[Dataset entries]
*** Block opens ***

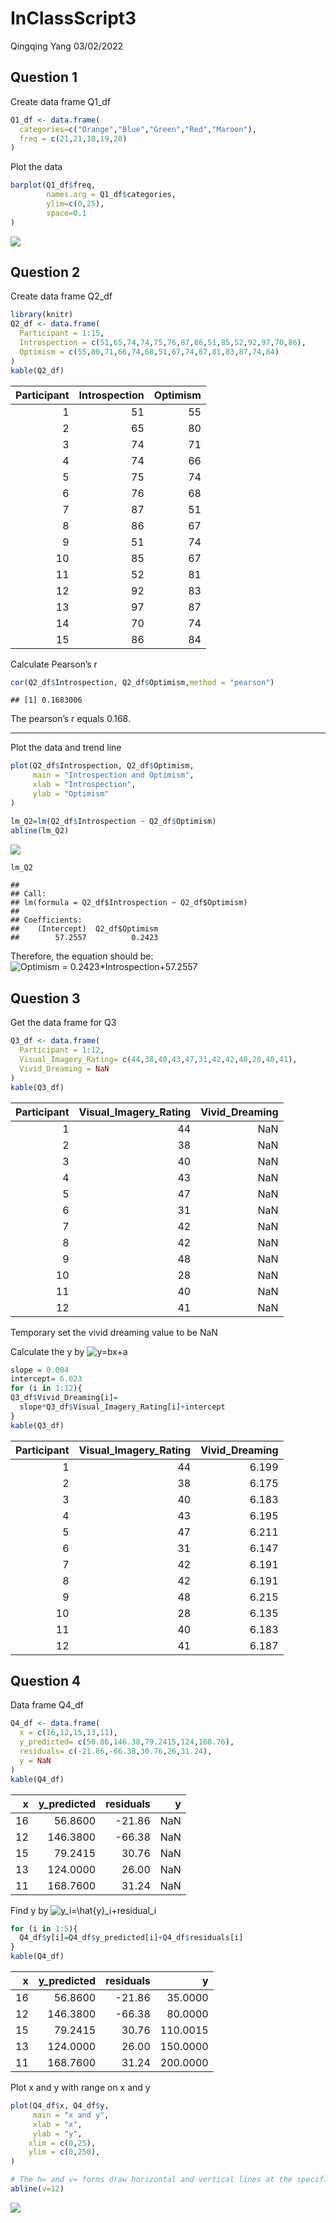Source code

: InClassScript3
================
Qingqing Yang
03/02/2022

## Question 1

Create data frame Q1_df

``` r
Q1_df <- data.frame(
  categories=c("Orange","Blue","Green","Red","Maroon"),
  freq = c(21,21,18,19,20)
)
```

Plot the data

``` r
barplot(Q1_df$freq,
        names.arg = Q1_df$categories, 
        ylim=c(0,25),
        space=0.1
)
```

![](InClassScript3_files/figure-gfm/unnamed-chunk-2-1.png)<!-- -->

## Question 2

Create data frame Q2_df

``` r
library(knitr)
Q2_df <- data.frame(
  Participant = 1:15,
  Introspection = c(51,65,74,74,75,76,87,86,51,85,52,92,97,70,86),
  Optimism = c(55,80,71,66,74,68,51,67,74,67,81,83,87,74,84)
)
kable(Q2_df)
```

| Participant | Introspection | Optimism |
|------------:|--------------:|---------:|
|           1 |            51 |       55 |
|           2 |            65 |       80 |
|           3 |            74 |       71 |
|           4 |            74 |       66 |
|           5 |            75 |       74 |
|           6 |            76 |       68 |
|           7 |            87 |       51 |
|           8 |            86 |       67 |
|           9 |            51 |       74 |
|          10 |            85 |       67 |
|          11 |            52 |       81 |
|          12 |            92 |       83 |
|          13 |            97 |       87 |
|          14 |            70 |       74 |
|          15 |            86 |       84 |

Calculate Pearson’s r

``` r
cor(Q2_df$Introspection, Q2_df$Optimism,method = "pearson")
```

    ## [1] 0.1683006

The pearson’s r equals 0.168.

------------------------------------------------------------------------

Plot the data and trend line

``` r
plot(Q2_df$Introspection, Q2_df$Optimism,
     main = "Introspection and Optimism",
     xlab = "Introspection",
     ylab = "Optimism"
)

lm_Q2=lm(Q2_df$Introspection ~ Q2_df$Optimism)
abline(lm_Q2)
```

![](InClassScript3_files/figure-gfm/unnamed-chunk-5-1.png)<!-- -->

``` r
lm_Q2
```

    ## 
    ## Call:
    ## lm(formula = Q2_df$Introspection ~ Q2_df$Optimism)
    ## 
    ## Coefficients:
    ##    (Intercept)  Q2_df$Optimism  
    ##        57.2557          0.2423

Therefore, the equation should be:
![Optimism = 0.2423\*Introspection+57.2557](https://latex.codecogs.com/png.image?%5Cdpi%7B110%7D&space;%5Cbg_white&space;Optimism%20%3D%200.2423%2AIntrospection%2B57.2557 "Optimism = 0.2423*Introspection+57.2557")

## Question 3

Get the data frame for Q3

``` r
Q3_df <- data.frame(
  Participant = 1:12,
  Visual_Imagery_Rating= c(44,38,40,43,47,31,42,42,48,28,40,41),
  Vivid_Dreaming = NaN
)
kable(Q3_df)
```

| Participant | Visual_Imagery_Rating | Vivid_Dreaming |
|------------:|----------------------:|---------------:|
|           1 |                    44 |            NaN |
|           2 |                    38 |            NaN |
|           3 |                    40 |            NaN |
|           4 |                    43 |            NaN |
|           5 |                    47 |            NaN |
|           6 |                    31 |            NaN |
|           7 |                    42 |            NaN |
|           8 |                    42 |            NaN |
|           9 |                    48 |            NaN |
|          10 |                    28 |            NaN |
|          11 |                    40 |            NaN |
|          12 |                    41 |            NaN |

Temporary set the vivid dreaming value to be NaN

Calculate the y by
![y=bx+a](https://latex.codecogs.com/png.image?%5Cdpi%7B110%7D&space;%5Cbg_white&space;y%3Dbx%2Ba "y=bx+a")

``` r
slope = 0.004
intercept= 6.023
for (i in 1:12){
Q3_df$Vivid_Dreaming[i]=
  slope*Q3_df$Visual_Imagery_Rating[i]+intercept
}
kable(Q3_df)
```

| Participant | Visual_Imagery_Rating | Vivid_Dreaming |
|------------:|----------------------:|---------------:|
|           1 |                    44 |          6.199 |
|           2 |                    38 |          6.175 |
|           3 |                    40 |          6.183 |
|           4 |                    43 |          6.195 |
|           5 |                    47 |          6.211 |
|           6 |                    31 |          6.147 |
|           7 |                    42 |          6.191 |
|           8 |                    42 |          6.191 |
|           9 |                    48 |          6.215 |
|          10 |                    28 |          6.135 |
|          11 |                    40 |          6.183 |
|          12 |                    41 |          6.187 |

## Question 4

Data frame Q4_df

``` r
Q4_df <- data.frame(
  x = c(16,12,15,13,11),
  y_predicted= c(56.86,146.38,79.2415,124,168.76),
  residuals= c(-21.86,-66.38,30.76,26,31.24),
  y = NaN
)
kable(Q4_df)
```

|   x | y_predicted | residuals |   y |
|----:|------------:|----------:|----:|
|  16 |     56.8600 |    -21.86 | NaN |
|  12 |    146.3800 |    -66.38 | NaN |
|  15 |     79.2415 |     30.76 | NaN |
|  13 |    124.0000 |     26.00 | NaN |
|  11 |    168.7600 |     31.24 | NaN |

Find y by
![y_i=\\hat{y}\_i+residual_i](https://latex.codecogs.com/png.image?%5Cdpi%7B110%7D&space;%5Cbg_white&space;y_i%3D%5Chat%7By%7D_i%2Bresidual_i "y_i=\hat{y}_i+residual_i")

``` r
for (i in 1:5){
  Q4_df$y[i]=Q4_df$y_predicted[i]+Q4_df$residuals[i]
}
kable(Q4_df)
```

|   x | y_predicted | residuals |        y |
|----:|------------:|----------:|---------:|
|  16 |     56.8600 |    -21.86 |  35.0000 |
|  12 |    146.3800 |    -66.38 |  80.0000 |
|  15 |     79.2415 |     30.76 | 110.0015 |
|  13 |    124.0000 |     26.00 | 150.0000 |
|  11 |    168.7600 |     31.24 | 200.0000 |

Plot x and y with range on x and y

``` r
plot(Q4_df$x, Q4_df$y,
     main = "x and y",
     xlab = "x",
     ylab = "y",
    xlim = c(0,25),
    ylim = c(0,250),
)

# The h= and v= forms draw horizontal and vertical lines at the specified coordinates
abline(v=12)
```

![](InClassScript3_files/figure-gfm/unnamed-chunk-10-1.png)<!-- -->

*** Block closes ***
*** Block opens ***

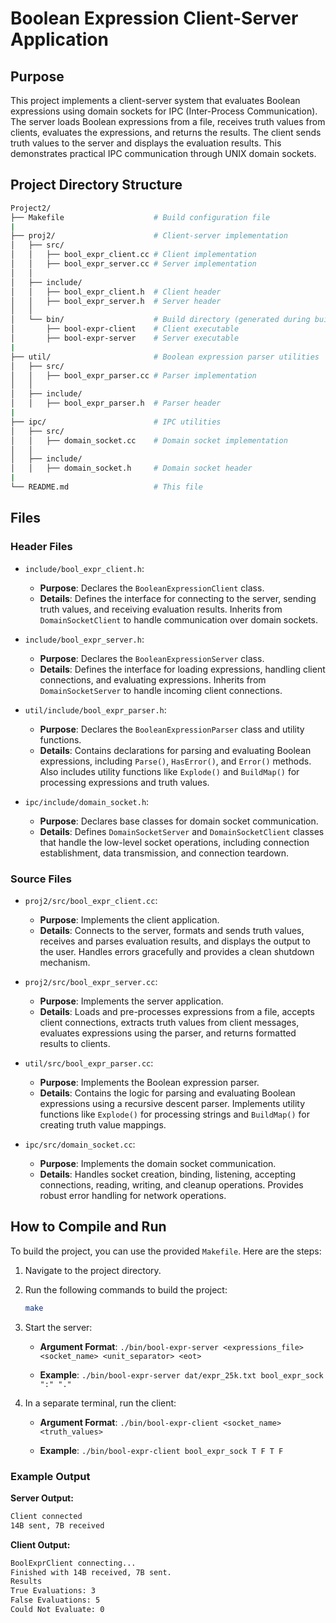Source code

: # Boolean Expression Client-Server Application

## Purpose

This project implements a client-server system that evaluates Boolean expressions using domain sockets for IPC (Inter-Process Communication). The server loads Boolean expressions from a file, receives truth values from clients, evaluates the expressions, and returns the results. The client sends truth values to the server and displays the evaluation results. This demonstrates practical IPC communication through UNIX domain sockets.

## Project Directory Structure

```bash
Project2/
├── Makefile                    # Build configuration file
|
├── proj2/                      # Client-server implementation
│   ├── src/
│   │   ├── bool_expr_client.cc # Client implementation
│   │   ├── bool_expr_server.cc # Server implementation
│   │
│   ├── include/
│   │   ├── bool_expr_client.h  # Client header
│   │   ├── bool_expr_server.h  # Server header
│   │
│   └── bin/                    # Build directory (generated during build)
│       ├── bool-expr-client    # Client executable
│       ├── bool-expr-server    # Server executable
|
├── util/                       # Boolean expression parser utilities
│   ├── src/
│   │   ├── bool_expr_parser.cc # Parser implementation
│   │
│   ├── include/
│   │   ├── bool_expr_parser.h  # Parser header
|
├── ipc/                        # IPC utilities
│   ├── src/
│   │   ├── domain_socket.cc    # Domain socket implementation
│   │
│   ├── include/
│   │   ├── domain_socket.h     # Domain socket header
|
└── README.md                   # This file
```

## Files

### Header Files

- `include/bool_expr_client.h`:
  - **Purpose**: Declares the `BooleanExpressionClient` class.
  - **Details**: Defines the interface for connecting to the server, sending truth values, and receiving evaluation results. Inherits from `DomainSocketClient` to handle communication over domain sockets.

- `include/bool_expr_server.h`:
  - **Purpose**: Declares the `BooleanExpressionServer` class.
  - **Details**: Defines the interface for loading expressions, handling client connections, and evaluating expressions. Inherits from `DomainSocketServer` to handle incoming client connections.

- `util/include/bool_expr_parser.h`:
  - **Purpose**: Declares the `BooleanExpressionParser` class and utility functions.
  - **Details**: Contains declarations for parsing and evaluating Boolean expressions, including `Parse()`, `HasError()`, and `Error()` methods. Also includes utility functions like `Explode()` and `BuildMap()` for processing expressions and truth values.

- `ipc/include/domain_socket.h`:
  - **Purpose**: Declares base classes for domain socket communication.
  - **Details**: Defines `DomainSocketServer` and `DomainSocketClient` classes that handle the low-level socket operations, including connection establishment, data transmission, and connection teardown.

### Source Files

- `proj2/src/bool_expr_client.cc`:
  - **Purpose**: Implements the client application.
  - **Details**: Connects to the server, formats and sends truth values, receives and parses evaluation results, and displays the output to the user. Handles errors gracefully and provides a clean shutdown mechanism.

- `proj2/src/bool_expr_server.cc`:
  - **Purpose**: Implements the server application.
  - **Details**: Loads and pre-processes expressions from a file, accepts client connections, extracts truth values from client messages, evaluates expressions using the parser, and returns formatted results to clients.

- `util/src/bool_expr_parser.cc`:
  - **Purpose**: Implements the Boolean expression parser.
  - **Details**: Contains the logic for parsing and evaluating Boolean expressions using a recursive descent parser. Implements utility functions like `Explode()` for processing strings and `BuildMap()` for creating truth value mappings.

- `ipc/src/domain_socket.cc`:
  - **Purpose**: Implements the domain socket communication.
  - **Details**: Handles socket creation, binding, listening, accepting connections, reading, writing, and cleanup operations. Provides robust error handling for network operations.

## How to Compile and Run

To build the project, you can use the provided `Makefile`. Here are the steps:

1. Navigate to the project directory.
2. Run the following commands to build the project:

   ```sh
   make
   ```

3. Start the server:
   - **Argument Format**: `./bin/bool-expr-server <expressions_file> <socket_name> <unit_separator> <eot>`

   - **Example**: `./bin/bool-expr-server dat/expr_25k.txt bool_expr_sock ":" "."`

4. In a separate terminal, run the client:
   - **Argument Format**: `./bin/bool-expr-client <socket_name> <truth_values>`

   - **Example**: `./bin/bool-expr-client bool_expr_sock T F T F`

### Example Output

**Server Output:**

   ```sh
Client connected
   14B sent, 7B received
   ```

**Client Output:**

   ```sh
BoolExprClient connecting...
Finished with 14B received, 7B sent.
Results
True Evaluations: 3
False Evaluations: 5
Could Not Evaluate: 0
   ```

*** Block closes ***
*** Block opens ***

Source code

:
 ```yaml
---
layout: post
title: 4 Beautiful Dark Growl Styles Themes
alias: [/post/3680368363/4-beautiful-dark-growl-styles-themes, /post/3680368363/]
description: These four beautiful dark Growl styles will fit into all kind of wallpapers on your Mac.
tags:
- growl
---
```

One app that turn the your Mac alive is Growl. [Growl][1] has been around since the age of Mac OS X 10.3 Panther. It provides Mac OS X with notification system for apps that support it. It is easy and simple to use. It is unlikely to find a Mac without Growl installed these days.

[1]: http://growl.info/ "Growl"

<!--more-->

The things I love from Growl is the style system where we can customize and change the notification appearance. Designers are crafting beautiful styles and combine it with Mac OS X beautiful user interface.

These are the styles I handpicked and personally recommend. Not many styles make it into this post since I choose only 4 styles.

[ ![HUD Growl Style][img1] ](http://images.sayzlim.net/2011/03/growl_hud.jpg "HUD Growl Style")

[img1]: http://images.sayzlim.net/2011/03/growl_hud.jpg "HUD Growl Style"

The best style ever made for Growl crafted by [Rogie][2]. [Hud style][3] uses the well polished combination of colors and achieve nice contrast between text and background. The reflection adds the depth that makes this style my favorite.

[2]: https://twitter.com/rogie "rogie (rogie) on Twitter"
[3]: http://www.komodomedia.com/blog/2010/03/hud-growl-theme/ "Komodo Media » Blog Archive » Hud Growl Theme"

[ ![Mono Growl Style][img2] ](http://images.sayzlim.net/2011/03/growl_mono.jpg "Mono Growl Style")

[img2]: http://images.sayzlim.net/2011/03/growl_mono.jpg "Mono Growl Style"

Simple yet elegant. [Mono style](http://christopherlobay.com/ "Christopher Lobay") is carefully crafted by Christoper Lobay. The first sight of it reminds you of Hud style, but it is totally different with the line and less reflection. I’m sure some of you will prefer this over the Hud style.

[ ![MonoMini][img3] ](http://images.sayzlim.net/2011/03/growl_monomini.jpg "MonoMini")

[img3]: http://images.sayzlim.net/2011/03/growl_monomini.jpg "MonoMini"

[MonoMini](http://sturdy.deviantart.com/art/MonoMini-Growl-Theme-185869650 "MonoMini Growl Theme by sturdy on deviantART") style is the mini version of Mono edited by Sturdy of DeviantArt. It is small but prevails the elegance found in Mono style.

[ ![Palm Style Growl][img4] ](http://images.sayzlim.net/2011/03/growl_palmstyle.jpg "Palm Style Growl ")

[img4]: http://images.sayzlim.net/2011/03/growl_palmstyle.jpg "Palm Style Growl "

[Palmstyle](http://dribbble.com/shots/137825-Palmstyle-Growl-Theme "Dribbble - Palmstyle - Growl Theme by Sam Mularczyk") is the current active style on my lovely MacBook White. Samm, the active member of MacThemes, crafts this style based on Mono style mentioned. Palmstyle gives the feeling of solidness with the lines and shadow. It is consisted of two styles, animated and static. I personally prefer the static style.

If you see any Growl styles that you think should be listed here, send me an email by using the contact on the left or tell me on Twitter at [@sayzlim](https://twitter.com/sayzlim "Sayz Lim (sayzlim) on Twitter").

*** Block closes ***

Work task - Read through the records above and copy the lines that contain "prefer".

Your response -
Simple yet elegant. [Mono style](http://christopherlobay.com/ "Christopher Lobay") is carefully crafted by Christoper Lobay. The first sight of it reminds you of Hud style, but it is totally different with the line and less reflection. I’m sure some of you will prefer this over the Hud style.
[Palmstyle](http://dribbble.com/shots/137825-Palmstyle-Growl-Theme "Dribbble - Palmstyle - Growl Theme by Sam Mularczyk") is the current active style on my lovely MacBook White. Samm, the active member of MacThemes, crafts this style based on Mono style mentioned. Palmstyle gives the feeling of solidness with the lines and shadow. It is consisted of two styles, animated and static. I personally prefer the static style.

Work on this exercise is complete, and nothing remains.